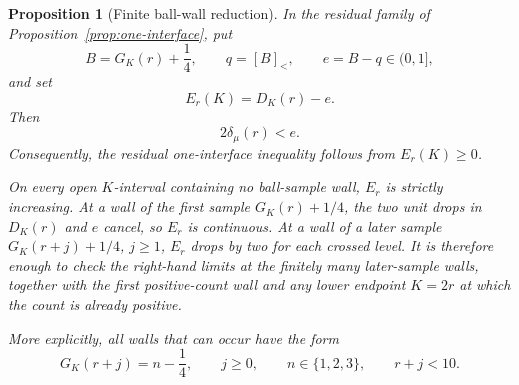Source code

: \documentclass[11pt]{article}
\newtheorem{proposition}[theorem]{Proposition}
\theoremstyle{remark}
\begin{document}
\begin{proposition}[Finite ball-wall reduction]
\label{prop:finite-wall}
In the residual family of Proposition~\ref{prop:one-interface}, put
\[
 B=G_K(r)+\frac14,\qquad
 q=[B]_<,\qquad
 e=B-q\in(0,1],
\]
and set
\[
 E_r(K)=D_K(r)-e.
\]
Then
\begin{equation}
 2\delta_\mu(r)<e.
 \label{eq:delta-below-remainder}
\end{equation}
Consequently, the residual one-interface inequality follows from
$E_r(K)\geq0$.

On every open $K$-interval containing no ball-sample wall,
$E_r$ is strictly increasing.  At a wall of the first sample
$G_K(r)+1/4$, the two unit drops in $D_K(r)$ and $e$ cancel, so $E_r$ is
continuous.  At a wall of a later sample $G_K(r+j)+1/4$, $j\geq1$,
$E_r$ drops by two for each crossed level.  It is therefore enough to
check the right-hand limits at the finitely many later-sample walls,
together with the first positive-count wall and any lower endpoint
$K=2r$ at which the count is already positive.

More explicitly, all walls that can occur have the form
\begin{equation}
 G_K(r+j)=n-\frac14,
 \qquad
 j\geq0,\qquad n\in\{1,2,3\},\qquad r+j<10.
 \label{eq:finite-wall-list}
\end{equation}
\end{proposition}
\end{document}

- - -

• _Task to carry out_: Would you return, unchanged, the lines from the one containing "is already positive." through the end of the entries?

• _Written answer_:
$K=2r$ at which the count is already positive.

More explicitly, all walls that can occur have the form
\begin{equation}
 G_K(r+j)=n-\frac14,
 \qquad
 j\geq0,\qquad n\in\{1,2,3\},\qquad r+j<10.
 \label{eq:finite-wall-list}
\end{equation}
\end{proposition}
\end{document}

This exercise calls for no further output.